=== TASK DIRECTIONS ===
From the entries below, count every line that contains the word "right". Please give the number and nothing else.

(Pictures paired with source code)
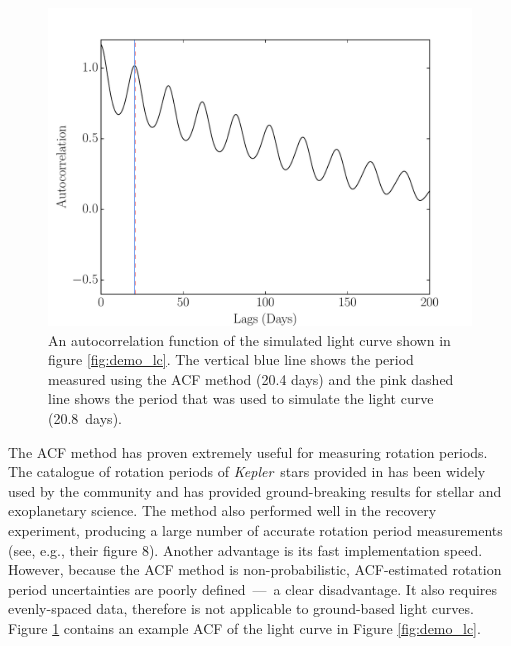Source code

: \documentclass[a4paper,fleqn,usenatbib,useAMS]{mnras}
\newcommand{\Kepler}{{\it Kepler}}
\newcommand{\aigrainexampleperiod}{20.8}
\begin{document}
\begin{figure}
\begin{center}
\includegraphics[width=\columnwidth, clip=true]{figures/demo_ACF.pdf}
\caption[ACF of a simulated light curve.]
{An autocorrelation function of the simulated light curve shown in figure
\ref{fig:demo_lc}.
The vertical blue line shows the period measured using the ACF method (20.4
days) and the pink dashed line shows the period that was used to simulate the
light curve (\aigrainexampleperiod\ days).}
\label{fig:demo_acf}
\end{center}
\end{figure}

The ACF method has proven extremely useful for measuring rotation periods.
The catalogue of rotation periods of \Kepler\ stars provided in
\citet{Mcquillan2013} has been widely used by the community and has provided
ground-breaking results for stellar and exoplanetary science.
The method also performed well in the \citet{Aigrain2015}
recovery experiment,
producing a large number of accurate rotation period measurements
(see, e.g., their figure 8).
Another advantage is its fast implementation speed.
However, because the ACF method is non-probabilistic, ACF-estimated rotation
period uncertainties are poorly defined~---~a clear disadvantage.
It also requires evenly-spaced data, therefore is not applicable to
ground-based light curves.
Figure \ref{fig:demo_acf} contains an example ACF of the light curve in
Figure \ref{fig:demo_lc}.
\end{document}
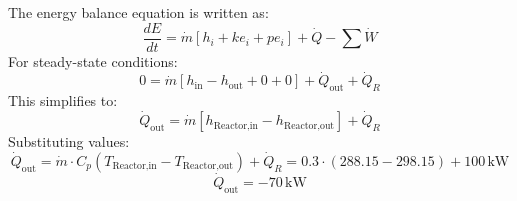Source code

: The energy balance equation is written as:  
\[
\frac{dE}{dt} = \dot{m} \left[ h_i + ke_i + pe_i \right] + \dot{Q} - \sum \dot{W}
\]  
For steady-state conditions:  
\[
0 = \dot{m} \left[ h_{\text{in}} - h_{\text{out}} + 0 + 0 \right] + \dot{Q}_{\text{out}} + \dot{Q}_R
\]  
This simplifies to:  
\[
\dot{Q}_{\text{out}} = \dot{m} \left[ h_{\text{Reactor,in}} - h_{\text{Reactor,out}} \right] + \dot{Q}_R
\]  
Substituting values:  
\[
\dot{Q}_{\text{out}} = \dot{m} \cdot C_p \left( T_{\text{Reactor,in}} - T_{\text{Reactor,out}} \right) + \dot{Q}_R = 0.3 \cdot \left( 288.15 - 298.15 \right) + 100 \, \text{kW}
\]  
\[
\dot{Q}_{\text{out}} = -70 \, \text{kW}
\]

==

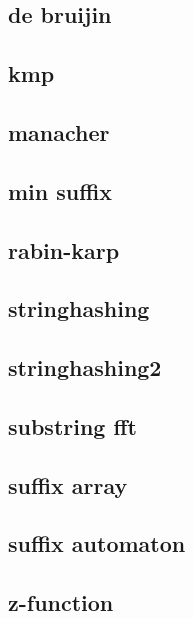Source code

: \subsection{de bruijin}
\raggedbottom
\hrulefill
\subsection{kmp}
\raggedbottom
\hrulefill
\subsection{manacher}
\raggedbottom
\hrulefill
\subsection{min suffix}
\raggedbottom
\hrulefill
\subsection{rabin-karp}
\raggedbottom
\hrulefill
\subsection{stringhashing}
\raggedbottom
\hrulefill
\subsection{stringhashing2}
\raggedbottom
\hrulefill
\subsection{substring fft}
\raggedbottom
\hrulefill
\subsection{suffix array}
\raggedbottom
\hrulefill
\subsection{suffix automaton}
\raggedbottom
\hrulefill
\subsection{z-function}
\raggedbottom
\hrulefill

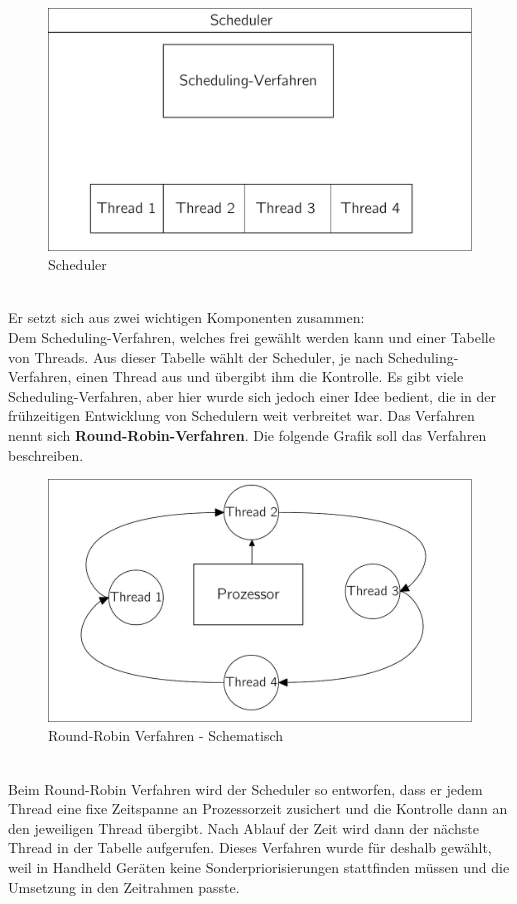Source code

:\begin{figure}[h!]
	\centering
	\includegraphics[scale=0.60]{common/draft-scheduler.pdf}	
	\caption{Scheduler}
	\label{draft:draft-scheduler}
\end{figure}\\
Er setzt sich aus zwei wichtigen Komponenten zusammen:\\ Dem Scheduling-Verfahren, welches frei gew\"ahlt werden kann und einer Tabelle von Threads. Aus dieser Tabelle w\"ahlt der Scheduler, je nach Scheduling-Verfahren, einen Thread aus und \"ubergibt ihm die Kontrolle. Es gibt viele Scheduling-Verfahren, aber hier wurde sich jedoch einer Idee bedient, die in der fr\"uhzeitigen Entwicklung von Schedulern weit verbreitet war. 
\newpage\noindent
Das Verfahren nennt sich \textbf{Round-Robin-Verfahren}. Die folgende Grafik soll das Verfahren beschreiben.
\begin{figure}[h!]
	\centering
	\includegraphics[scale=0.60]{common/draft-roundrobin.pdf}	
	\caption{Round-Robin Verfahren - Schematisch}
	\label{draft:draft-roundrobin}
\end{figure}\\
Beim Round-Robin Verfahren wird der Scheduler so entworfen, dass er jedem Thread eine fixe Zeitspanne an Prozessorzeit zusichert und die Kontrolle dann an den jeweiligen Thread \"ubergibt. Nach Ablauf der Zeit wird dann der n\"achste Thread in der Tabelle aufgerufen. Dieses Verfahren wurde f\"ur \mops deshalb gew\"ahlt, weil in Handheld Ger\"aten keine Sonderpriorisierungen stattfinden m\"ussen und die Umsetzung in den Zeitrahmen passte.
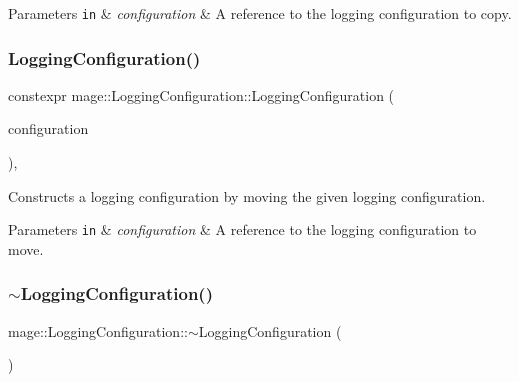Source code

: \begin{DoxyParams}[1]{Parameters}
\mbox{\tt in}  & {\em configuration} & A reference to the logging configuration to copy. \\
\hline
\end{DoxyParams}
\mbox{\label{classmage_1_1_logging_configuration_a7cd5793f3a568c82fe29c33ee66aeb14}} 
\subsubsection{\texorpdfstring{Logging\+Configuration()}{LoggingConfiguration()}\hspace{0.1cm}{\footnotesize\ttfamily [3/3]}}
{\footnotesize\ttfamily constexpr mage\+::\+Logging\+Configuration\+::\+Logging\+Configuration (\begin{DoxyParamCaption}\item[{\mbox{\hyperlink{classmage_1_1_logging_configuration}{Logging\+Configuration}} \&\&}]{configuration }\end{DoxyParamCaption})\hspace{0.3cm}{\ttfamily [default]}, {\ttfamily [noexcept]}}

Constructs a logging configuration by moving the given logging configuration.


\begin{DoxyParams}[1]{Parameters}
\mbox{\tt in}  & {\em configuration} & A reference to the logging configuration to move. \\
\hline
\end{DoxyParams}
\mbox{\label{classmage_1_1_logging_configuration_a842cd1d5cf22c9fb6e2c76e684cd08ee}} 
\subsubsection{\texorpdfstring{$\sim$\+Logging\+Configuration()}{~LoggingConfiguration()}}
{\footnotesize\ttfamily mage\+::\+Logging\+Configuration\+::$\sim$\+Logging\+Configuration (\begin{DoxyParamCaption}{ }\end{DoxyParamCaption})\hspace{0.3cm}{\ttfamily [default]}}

==

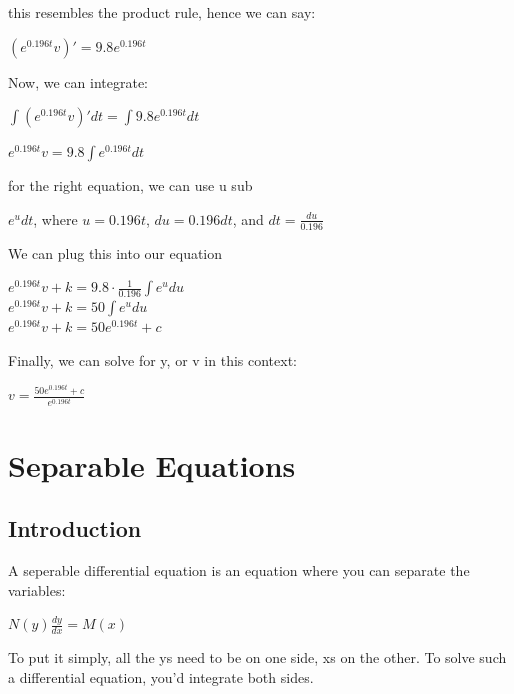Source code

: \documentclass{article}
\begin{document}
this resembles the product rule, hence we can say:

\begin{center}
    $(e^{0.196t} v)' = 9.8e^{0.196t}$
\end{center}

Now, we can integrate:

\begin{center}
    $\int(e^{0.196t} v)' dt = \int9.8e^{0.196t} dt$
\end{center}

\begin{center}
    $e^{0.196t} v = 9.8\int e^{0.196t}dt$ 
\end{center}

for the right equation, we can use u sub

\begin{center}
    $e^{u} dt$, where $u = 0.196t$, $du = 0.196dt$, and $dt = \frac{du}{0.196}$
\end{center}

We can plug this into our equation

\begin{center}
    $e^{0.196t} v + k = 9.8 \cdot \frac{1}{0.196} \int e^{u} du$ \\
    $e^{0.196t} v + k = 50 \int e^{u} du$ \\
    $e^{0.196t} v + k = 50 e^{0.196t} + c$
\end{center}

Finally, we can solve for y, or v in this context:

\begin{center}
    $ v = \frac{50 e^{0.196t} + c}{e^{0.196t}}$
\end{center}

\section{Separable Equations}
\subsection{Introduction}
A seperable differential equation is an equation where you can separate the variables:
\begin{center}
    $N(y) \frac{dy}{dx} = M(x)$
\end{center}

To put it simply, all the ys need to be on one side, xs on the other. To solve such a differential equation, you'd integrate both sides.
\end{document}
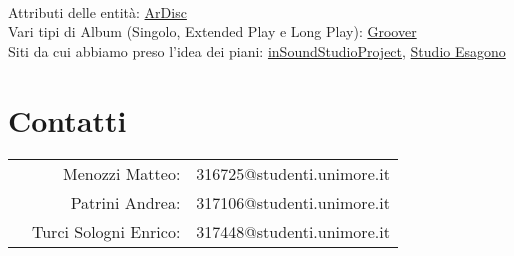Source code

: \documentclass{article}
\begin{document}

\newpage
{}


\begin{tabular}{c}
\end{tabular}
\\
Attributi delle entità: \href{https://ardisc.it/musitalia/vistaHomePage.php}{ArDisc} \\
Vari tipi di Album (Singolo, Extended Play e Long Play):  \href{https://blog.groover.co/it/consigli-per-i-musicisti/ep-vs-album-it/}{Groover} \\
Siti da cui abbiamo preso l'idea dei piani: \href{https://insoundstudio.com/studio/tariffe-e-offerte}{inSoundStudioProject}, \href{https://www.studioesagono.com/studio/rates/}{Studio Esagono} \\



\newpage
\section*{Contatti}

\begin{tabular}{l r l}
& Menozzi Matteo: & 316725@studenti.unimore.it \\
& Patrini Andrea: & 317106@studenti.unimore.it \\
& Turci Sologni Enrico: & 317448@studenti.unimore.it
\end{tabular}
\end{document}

=== ANSWER TO THE EXERCISE ===
5